-1

I'm trying to clean a table scraped from a website.

I have two questions:

  1. I'm not sure why my code below is producing a list of lists instead of just one list
  2. I'm scraping each column into an individual list and then converting them into a dataframe. Is it a good practice to do the data cleaning in the list or do I do the cleaning after they're converted into a dataframe?
doc_name = driver.find_elements(By.XPATH, "//*[@id='docflow.list_DocFlowList']/tbody/tr/td/table/tbody/tr/td[3]")

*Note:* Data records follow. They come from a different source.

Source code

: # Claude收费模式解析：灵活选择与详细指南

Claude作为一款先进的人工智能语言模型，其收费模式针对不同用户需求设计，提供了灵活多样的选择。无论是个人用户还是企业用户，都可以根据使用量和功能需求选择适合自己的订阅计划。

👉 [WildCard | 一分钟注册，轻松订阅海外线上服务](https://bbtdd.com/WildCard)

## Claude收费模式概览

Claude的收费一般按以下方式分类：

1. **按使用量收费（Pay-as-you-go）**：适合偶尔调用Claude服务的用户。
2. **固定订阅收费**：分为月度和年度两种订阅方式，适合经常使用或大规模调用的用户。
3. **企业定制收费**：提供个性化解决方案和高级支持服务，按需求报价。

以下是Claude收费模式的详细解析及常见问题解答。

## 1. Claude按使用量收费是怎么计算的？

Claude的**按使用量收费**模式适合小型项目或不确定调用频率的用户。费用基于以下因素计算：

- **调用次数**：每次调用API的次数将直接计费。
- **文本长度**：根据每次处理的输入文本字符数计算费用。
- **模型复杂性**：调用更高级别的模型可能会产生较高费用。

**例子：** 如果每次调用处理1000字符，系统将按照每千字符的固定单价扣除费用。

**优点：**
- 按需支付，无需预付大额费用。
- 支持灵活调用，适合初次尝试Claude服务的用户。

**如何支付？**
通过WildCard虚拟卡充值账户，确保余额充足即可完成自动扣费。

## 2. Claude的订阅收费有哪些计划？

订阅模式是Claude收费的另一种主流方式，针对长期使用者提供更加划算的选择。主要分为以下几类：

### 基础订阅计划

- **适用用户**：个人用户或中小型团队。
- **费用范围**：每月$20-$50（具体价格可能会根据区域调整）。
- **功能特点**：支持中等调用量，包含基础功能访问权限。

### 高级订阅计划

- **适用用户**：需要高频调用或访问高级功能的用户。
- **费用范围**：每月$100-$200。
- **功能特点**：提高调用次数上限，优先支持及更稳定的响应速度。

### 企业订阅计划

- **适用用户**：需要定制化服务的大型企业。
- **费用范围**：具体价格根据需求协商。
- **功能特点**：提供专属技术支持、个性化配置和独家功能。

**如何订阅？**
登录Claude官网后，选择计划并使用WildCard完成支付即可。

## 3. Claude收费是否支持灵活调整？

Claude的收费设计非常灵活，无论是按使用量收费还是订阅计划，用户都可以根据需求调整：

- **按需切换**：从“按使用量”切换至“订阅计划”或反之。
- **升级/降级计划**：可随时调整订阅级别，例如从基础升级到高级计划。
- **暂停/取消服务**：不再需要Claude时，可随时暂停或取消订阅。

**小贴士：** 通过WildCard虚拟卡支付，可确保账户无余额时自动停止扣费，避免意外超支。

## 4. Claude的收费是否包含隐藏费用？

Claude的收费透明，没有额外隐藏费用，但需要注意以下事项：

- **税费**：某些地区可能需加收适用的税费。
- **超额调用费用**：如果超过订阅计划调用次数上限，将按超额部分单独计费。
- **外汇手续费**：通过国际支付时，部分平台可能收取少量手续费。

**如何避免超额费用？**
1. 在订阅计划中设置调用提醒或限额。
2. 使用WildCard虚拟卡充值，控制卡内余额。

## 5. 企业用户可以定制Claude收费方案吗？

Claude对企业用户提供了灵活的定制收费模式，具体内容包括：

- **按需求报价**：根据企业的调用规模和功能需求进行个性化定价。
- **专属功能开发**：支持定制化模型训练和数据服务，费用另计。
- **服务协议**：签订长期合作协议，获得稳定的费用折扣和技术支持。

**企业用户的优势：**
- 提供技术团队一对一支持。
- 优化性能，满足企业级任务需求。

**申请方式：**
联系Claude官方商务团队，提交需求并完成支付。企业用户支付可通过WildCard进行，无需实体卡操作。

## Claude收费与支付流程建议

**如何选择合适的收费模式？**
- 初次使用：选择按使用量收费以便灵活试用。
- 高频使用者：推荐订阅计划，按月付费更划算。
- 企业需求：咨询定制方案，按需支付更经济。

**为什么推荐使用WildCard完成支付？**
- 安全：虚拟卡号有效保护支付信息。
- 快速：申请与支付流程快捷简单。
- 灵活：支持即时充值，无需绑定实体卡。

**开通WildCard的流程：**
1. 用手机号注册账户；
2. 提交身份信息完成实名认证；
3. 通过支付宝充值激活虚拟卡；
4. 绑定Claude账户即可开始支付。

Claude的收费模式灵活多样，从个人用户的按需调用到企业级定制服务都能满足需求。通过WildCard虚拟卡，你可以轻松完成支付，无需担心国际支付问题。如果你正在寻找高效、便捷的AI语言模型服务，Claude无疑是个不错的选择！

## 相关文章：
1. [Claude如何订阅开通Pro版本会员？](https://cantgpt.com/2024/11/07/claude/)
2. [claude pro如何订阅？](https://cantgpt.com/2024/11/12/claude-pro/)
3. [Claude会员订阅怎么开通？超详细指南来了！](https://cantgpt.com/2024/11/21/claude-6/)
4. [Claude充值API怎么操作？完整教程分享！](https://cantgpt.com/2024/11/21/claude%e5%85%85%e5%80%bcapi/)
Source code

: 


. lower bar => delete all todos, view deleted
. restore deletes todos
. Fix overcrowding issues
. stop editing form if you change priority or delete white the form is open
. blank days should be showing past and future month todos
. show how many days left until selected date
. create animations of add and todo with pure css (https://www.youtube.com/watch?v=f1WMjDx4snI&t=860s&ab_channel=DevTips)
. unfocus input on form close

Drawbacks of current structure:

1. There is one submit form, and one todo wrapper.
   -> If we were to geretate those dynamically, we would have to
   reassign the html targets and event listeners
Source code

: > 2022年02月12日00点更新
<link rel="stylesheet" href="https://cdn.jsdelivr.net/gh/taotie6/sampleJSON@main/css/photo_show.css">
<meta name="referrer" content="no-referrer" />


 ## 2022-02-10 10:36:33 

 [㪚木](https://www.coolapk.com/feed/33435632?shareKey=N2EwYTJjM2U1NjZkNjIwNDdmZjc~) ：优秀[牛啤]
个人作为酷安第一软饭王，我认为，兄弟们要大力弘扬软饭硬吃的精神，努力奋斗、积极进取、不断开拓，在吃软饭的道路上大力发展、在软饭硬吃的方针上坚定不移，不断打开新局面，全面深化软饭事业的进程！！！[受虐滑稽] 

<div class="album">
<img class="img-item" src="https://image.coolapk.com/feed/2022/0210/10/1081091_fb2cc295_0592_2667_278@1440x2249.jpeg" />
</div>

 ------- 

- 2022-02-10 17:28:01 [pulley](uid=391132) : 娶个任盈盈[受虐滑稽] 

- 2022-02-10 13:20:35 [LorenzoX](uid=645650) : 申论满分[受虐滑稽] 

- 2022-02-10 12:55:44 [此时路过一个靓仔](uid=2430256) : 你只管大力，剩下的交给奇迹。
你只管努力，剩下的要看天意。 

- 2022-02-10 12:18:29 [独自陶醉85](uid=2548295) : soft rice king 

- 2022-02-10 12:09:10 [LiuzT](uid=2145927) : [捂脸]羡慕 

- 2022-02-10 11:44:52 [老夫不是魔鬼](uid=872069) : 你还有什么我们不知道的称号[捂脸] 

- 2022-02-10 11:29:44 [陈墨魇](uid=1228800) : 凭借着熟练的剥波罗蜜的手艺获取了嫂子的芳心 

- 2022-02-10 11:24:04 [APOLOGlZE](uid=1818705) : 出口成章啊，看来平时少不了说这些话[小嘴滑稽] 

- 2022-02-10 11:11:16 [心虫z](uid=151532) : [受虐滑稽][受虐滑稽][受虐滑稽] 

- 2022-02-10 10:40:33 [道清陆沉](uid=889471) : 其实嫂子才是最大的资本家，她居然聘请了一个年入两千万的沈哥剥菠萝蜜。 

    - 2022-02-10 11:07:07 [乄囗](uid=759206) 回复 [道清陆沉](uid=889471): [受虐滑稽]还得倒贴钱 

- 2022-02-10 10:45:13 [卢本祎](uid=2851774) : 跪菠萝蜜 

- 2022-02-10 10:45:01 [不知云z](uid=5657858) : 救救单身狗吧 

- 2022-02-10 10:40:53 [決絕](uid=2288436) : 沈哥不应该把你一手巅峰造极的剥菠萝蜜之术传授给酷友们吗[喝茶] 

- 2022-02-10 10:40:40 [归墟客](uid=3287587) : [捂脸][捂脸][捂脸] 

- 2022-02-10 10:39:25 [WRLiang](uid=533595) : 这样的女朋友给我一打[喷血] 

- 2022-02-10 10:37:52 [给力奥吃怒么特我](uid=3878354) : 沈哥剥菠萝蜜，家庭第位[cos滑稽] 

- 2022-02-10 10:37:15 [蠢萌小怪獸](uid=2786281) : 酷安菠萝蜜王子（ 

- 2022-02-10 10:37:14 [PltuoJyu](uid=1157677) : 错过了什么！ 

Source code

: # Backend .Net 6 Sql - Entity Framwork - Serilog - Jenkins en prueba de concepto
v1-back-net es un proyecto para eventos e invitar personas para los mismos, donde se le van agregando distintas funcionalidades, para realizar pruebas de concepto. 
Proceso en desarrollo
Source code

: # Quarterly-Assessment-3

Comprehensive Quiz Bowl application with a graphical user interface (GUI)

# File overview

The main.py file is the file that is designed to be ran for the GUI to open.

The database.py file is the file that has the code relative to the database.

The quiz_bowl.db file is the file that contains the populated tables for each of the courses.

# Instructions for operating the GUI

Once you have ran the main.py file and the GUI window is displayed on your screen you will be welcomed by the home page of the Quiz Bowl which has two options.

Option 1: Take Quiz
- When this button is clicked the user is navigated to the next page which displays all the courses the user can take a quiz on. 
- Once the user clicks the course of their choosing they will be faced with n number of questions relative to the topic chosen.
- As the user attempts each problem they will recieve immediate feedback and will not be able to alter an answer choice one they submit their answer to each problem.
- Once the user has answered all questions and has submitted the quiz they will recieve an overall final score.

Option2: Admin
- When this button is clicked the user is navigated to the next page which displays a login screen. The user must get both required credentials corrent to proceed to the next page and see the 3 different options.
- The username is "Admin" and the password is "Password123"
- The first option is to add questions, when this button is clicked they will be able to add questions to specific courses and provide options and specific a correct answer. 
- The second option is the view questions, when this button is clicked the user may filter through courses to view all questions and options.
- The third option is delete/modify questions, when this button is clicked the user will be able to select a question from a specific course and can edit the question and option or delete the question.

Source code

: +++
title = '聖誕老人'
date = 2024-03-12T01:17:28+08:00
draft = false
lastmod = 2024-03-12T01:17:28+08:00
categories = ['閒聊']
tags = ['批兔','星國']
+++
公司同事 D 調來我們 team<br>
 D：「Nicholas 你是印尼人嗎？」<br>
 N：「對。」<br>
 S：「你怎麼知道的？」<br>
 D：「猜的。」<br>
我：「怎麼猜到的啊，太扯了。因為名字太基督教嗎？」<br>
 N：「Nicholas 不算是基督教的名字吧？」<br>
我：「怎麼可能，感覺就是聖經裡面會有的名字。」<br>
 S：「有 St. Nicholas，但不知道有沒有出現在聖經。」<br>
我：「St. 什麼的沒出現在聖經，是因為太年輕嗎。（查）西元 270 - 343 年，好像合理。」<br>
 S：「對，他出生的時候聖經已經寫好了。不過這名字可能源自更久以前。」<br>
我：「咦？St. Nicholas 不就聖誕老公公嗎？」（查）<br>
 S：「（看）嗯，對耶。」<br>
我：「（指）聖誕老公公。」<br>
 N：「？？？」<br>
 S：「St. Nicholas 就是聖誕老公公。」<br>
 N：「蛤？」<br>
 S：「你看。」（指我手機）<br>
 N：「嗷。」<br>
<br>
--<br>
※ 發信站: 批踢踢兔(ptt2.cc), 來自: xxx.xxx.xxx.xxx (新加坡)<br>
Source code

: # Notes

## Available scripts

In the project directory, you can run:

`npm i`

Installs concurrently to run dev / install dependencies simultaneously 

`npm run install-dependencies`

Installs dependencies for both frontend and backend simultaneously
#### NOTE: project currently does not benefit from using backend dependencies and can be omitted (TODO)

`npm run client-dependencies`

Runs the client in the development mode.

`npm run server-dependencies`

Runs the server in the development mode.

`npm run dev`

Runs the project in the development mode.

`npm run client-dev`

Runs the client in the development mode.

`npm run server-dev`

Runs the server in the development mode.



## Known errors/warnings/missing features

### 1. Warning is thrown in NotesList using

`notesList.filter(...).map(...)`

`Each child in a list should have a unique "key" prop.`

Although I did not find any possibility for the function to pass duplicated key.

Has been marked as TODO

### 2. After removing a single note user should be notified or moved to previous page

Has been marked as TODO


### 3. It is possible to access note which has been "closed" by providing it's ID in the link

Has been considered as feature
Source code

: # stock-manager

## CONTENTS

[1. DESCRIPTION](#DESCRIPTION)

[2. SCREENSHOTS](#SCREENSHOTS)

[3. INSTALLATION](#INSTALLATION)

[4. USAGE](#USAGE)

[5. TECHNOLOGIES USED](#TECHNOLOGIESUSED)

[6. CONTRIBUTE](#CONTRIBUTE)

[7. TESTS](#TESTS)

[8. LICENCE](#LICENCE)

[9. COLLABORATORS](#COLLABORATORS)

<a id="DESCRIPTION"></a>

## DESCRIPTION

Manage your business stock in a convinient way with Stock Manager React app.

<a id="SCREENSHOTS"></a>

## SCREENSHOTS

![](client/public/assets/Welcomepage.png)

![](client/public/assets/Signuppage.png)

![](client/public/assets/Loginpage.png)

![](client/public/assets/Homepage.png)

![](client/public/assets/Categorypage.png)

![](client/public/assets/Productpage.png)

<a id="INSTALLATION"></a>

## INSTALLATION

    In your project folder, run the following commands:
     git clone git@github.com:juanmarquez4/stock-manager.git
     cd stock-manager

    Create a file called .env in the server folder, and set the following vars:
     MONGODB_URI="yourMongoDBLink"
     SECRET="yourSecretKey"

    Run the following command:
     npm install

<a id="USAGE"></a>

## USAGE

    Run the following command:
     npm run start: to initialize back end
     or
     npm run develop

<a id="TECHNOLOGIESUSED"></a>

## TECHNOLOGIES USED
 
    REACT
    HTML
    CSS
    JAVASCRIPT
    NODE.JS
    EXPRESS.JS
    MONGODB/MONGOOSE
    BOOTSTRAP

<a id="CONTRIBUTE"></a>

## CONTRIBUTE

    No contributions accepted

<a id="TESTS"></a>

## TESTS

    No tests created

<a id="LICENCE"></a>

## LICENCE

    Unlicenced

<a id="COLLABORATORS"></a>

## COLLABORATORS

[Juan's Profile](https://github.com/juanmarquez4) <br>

doc_name_cleaned = [re.findall(r'\d+',i.text) for i in doc_name]
Wiktor Stribiżew
  • 607,720
  • 39
  • 448
  • 563
Nico
  • 15
  • 5

1 Answers1

2
doc_name_cleaned = [re.findall(r'\d+',i.text) for i in doc_name]

In the above line re.findall() function returns a list of matches(it can be more than one). Since you're matching pattern for a list of texts, the result is a list of lists.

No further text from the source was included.